「ねえ」
「ん」
今も尚、背中を向けてタバコを吸っている彼に聞く。
「私がいないと寂しい?」
「そりゃあ、寂しいね」
「ほんとに?」
「ほんとに。」
彼が私に振り向いて微笑む。
深刻な私と余裕な笑みを浮かべる彼の温度差に少し寂しくなる。
「嘘つき」
「きつつき」
「やめて、さむいよ」
「あはは、ほんとにね」
「ねえ、寒いんだけど」
嘘つきは私だ。
暑すぎず寒すぎず、過ごしやすい季節にこの言葉は似合わない。
そんな私に彼はタバコを消し、何も言わずに後ろから抱きしめ、腕枕をしてくれる。
背中の温もり、自分よりひと回りもふた回りも太い腕の先に大きな手。
その薬指の指輪を回したり動かしたりしながら、全部、無くなっちゃえばいいのにと思った。

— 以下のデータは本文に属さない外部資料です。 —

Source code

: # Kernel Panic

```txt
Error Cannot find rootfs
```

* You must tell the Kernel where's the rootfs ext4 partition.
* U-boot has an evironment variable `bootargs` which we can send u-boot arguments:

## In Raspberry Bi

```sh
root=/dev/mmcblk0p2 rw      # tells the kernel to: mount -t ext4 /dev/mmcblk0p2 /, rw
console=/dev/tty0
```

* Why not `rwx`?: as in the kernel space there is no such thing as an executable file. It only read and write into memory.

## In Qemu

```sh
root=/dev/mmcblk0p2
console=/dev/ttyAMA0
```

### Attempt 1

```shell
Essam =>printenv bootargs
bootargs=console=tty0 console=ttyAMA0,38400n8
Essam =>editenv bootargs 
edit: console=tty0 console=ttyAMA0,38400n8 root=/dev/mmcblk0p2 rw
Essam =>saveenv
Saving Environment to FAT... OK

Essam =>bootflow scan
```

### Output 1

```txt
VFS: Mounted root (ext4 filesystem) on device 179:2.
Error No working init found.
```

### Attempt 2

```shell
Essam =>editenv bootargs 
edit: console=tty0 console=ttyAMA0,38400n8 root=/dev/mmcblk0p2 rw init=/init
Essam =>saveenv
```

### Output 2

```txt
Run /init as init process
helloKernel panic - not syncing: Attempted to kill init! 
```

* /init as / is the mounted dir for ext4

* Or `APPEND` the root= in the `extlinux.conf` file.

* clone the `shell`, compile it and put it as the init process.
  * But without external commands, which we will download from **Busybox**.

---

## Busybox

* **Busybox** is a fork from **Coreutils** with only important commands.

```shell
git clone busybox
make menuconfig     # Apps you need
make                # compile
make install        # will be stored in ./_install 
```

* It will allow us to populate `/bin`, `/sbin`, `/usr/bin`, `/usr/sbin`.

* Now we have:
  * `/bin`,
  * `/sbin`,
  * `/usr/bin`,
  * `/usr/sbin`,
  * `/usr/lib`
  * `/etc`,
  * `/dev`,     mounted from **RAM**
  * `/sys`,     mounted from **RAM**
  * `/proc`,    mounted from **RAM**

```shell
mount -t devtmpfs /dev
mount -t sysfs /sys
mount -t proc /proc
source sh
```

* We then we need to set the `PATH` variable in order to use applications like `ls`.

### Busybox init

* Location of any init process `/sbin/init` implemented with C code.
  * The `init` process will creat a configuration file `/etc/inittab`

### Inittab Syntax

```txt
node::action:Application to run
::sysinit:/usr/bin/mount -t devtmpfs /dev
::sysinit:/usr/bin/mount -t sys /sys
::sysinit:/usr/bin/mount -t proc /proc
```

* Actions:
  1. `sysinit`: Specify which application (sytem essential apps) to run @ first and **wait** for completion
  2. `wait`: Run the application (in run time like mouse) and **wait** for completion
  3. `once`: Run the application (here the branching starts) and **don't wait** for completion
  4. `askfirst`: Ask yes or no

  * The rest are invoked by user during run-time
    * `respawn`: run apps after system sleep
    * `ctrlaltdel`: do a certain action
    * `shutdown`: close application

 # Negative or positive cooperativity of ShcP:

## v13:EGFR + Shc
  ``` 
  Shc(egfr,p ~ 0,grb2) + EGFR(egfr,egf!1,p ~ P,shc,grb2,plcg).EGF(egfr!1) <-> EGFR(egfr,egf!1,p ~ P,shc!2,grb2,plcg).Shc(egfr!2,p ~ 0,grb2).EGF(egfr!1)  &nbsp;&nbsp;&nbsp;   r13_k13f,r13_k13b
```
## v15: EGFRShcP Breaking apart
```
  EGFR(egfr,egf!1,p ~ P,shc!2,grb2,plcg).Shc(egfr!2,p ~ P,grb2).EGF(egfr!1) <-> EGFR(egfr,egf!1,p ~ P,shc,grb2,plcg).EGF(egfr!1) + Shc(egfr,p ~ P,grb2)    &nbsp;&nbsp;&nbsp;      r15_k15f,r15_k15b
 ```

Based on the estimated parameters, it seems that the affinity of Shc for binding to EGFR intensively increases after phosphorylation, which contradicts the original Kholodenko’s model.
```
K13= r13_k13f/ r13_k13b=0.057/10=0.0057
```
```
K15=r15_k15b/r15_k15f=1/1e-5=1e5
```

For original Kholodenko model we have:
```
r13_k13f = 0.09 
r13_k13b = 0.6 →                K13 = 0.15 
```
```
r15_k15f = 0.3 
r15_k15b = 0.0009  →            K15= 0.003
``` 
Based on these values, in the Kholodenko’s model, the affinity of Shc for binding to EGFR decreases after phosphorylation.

この指輪、彼の奥さん、彼と出会ってからの記憶、その記憶の中の私。
そして彼。
全部消えちゃえばいいのに、そんなことを思った。本日二回目、目頭がジンと熱くなるのを覚えた。涙を流すのは明日以降でいい。
まだ頑張れ私、心の中で、そう声をかけた。
自分のものになればいいのに、そう思えば思うほど彼を傷つけそうで壊しそうで怖かった。